PROBLEM REQUIREMENTS: Reproduce only what runs from the line containing "Jaké má být ponaučení?" to the line containing "This module is" in the records below, inclusive. Keep it exact, and keep the pictures out.

Content starts

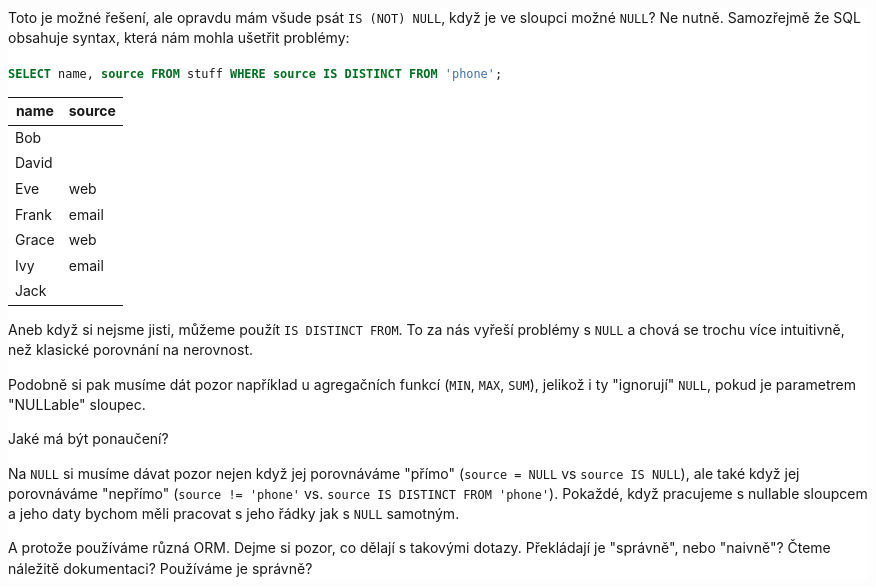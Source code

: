 Toto je možné řešení, ale opravdu mám všude psát `IS (NOT) NULL`, když je ve sloupci možné `NULL`? Ne nutně. Samozřejmě že SQL obsahuje syntax, která nám mohla ušetřit problémy:

```sql
SELECT name, source FROM stuff WHERE source IS DISTINCT FROM 'phone';
```

| name  | source |
| ----- | ------ |
| Bob   |        |
| David |        |
| Eve   | web    |
| Frank | email  |
| Grace | web    |
| Ivy   | email  |
| Jack  |        |

Aneb když si nejsme jisti, můžeme použít `IS DISTINCT FROM`. To za nás vyřeší problémy s `NULL` a chová se trochu více intuitivně, než klasické porovnání na nerovnost.

Podobně si pak musíme dát pozor například u agregačních funkcí (`MIN`, `MAX`, `SUM`), jelikož i ty "ignorují" `NULL`, pokud je parametrem "NULLable" sloupec.

Jaké má být ponaučení?

Na `NULL` si musíme dávat pozor nejen když jej porovnáváme "přímo" (`source = NULL` vs `source IS NULL`), ale také když jej porovnáváme "nepřímo" (`source != 'phone'` vs. `source IS DISTINCT FROM 'phone'`). Pokaždé, když pracujeme s nullable sloupcem a jeho daty bychom měli pracovat s jeho řádky jak s `NULL` samotným.

A protože používáme různá ORM. Dejme si pozor, co dělají s takovými dotazy. Překládají je "správně", nebo "naivně"? Čteme náležitě dokumentaci? Používáme je správně?
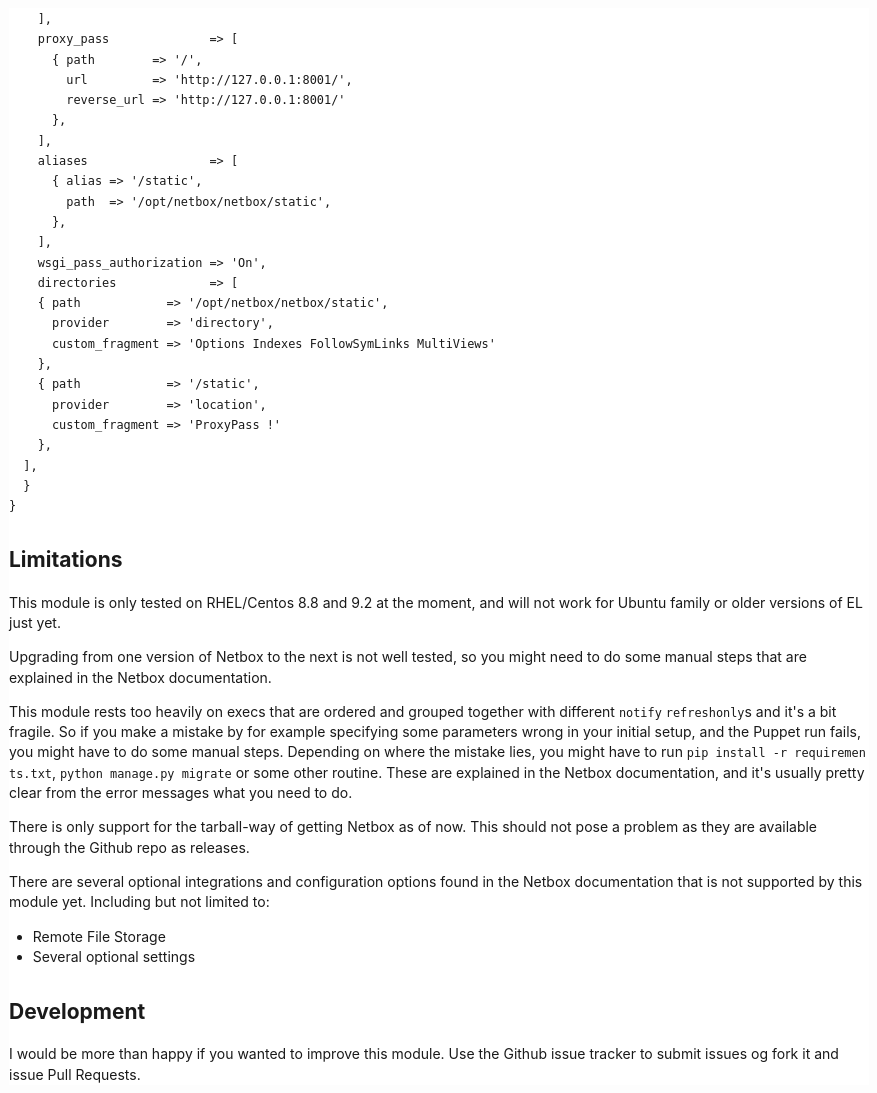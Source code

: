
 ```puppet
    ],
    proxy_pass              => [
      { path        => '/',
        url         => 'http://127.0.0.1:8001/',
        reverse_url => 'http://127.0.0.1:8001/'
      },
    ],
    aliases                 => [
      { alias => '/static',
        path  => '/opt/netbox/netbox/static',
      },
    ],
    wsgi_pass_authorization => 'On',
    directories             => [
    { path            => '/opt/netbox/netbox/static',
      provider        => 'directory',
      custom_fragment => 'Options Indexes FollowSymLinks MultiViews'
    },
    { path            => '/static',
      provider        => 'location',
      custom_fragment => 'ProxyPass !'
    },
  ],
  }
}
```

## Limitations

This module is only tested on RHEL/Centos 8.8 and 9.2 at the moment, and will not work for Ubuntu family or older versions of EL just yet.

Upgrading from one version of Netbox to the next is not well tested, so you might need to do some manual steps that are explained in the Netbox documentation. 

This module rests too heavily on execs that are ordered and grouped together with different `notify` `refreshonly`s and it's a bit fragile. So if you make a mistake by for example specifying some parameters wrong in your initial setup, and the Puppet run fails, you might have to do some manual steps. Depending on where the mistake lies, you might have to run `pip install -r requirements.txt`, `python manage.py migrate` or some other routine. These are explained in the Netbox documentation, and it's usually pretty clear from the error messages what you need to do.

There is only support for the tarball-way of getting Netbox as of now. This should not pose a problem as they are available through the Github repo as releases.

There are several optional integrations and configuration options found in the Netbox documentation that is not supported by this module yet. Including but not limited to:

* Remote File Storage
* Several optional settings
 
## Development

I would be more than happy if you wanted to improve this module. Use the Github issue tracker to submit issues og fork it and issue Pull Requests. 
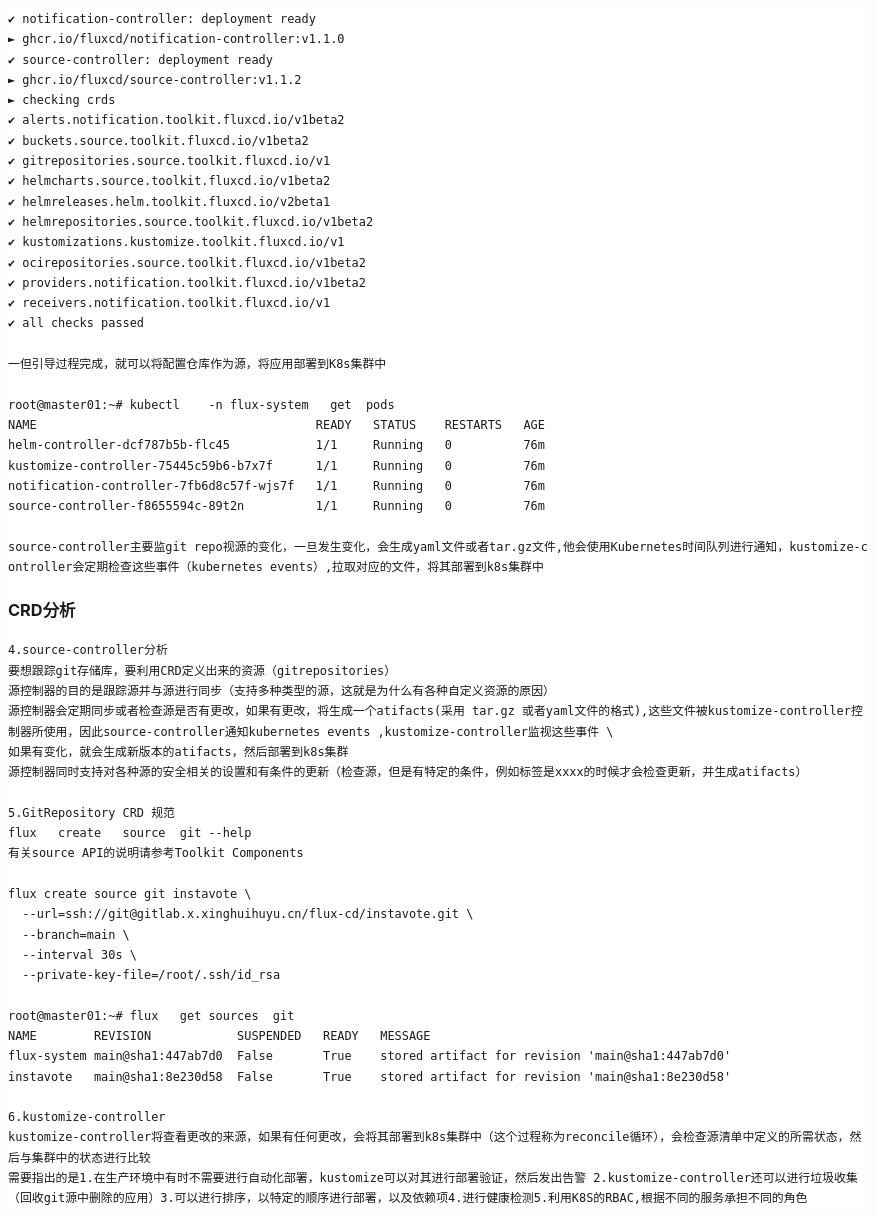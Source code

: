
 ```shell
✔ notification-controller: deployment ready
► ghcr.io/fluxcd/notification-controller:v1.1.0
✔ source-controller: deployment ready
► ghcr.io/fluxcd/source-controller:v1.1.2
► checking crds
✔ alerts.notification.toolkit.fluxcd.io/v1beta2
✔ buckets.source.toolkit.fluxcd.io/v1beta2
✔ gitrepositories.source.toolkit.fluxcd.io/v1
✔ helmcharts.source.toolkit.fluxcd.io/v1beta2
✔ helmreleases.helm.toolkit.fluxcd.io/v2beta1
✔ helmrepositories.source.toolkit.fluxcd.io/v1beta2
✔ kustomizations.kustomize.toolkit.fluxcd.io/v1
✔ ocirepositories.source.toolkit.fluxcd.io/v1beta2
✔ providers.notification.toolkit.fluxcd.io/v1beta2
✔ receivers.notification.toolkit.fluxcd.io/v1
✔ all checks passed

一但引导过程完成，就可以将配置仓库作为源，将应用部署到K8s集群中

root@master01:~# kubectl    -n flux-system   get  pods 
NAME                                       READY   STATUS    RESTARTS   AGE
helm-controller-dcf787b5b-flc45            1/1     Running   0          76m
kustomize-controller-75445c59b6-b7x7f      1/1     Running   0          76m
notification-controller-7fb6d8c57f-wjs7f   1/1     Running   0          76m
source-controller-f8655594c-89t2n          1/1     Running   0          76m     

source-controller主要监git repo视源的变化，一旦发生变化，会生成yaml文件或者tar.gz文件,他会使用Kubernetes时间队列进行通知，kustomize-controller会定期检查这些事件（kubernetes events）,拉取对应的文件，将其部署到k8s集群中
```

### CRD分析

```shell
4.source-controller分析
要想跟踪git存储库，要利用CRD定义出来的资源（gitrepositories）
源控制器的目的是跟踪源并与源进行同步（支持多种类型的源，这就是为什么有各种自定义资源的原因）
源控制器会定期同步或者检查源是否有更改，如果有更改，将生成一个atifacts(采用 tar.gz 或者yaml文件的格式),这些文件被kustomize-controller控制器所使用，因此source-controller通知kubernetes events ,kustomize-controller监视这些事件 \
如果有变化，就会生成新版本的atifacts，然后部署到k8s集群
源控制器同时支持对各种源的安全相关的设置和有条件的更新（检查源，但是有特定的条件，例如标签是xxxx的时候才会检查更新，并生成atifacts）

5.GitRepository CRD 规范
flux   create   source  git --help
有关source API的说明请参考Toolkit Components

flux create source git instavote \
  --url=ssh://git@gitlab.x.xinghuihuyu.cn/flux-cd/instavote.git \
  --branch=main \
  --interval 30s \
  --private-key-file=/root/.ssh/id_rsa

root@master01:~# flux   get sources  git 
NAME       	REVISION          	SUSPENDED	READY	MESSAGE                                           
flux-system	main@sha1:447ab7d0	False    	True 	stored artifact for revision 'main@sha1:447ab7d0'	
instavote  	main@sha1:8e230d58	False    	True 	stored artifact for revision 'main@sha1:8e230d58'	

6.kustomize-controller
kustomize-controller将查看更改的来源，如果有任何更改，会将其部署到k8s集群中（这个过程称为reconcile循环），会检查源清单中定义的所需状态，然后与集群中的状态进行比较
需要指出的是1.在生产环境中有时不需要进行自动化部署，kustomize可以对其进行部署验证，然后发出告警 2.kustomize-controller还可以进行垃圾收集（回收git源中删除的应用）3.可以进行排序，以特定的顺序进行部署，以及依赖项4.进行健康检测5.利用K8S的RBAC,根据不同的服务承担不同的角色
```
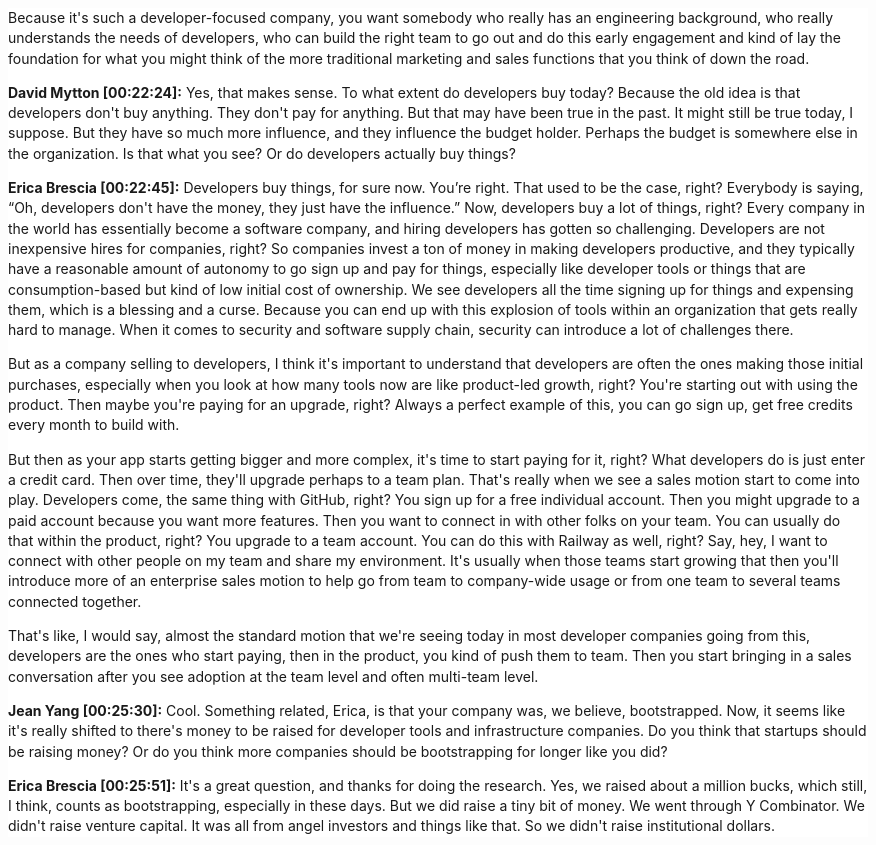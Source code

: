 Because it's such a developer-focused company, you want somebody who really has an engineering background, who really understands the needs of developers, who can build the right team to go out and do this early engagement and kind of lay the foundation for what you might think of the more traditional marketing and sales functions that you think of down the road.

**David Mytton \[00:22:24\]:** Yes, that makes sense. To what extent do developers buy today? Because the old idea is that developers don't buy anything. They don't pay for anything. But that may have been true in the past. It might still be true today, I suppose. But they have so much more influence, and they influence the budget holder. Perhaps the budget is somewhere else in the organization. Is that what you see? Or do developers actually buy things?

**Erica Brescia \[00:22:45\]:** Developers buy things, for sure now. You’re right. That used to be the case, right? Everybody is saying, “Oh, developers don't have the money, they just have the influence.” Now, developers buy a lot of things, right? Every company in the world has essentially become a software company, and hiring developers has gotten so challenging. Developers are not inexpensive hires for companies, right? So companies invest a ton of money in making developers productive, and they typically have a reasonable amount of autonomy to go sign up and pay for things, especially like developer tools or things that are consumption-based but kind of low initial cost of ownership. We see developers all the time signing up for things and expensing them, which is a blessing and a curse. Because you can end up with this explosion of tools within an organization that gets really hard to manage. When it comes to security and software supply chain, security can introduce a lot of challenges there.

But as a company selling to developers, I think it's important to understand that developers are often the ones making those initial purchases, especially when you look at how many tools now are like product-led growth, right? You're starting out with using the product. Then maybe you're paying for an upgrade, right? Always a perfect example of this, you can go sign up, get free credits every month to build with.

But then as your app starts getting bigger and more complex, it's time to start paying for it, right? What developers do is just enter a credit card. Then over time, they'll upgrade perhaps to a team plan. That's really when we see a sales motion start to come into play. Developers come, the same thing with GitHub, right? You sign up for a free individual account. Then you might upgrade to a paid account because you want more features. Then you want to connect in with other folks on your team. You can usually do that within the product, right? You upgrade to a team account. You can do this with Railway as well, right? Say, hey, I want to connect with other people on my team and share my environment. It's usually when those teams start growing that then you'll introduce more of an enterprise sales motion to help go from team to company-wide usage or from one team to several teams connected together.

That's like, I would say, almost the standard motion that we're seeing today in most developer companies going from this, developers are the ones who start paying, then in the product, you kind of push them to team. Then you start bringing in a sales conversation after you see adoption at the team level and often multi-team level.

**Jean Yang \[00:25:30\]:** Cool. Something related, Erica, is that your company was, we believe, bootstrapped. Now, it seems like it's really shifted to there's money to be raised for developer tools and infrastructure companies. Do you think that startups should be raising money? Or do you think more companies should be bootstrapping for longer like you did?

**Erica Brescia \[00:25:51\]:** It's a great question, and thanks for doing the research. Yes, we raised about a million bucks, which still, I think, counts as bootstrapping, especially in these days. But we did raise a tiny bit of money. We went through Y Combinator. We didn't raise venture capital. It was all from angel investors and things like that. So we didn't raise institutional dollars.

Content ends

ANSWER TO THIS TASK:
Jaké má být ponaučení?

Na `NULL` si musíme dávat pozor nejen když jej porovnáváme "přímo" (`source = NULL` vs `source IS NULL`), ale také když jej porovnáváme "nepřímo" (`source != 'phone'` vs. `source IS DISTINCT FROM 'phone'`). Pokaždé, když pracujeme s nullable sloupcem a jeho daty bychom měli pracovat s jeho řádky jak s `NULL` samotným.

A protože používáme různá ORM. Dejme si pozor, co dělají s takovými dotazy. Překládají je "správně", nebo "naivně"? Čteme náležitě dokumentaci? Používáme je správně?
Source code

:
 ```puppet
    ],
    proxy_pass              => [
      { path        => '/',
        url         => 'http://127.0.0.1:8001/',
        reverse_url => 'http://127.0.0.1:8001/'
      },
    ],
    aliases                 => [
      { alias => '/static',
        path  => '/opt/netbox/netbox/static',
      },
    ],
    wsgi_pass_authorization => 'On',
    directories             => [
    { path            => '/opt/netbox/netbox/static',
      provider        => 'directory',
      custom_fragment => 'Options Indexes FollowSymLinks MultiViews'
    },
    { path            => '/static',
      provider        => 'location',
      custom_fragment => 'ProxyPass !'
    },
  ],
  }
}
```

## Limitations

This module is only tested on RHEL/Centos 8.8 and 9.2 at the moment, and will not work for Ubuntu family or older versions of EL just yet.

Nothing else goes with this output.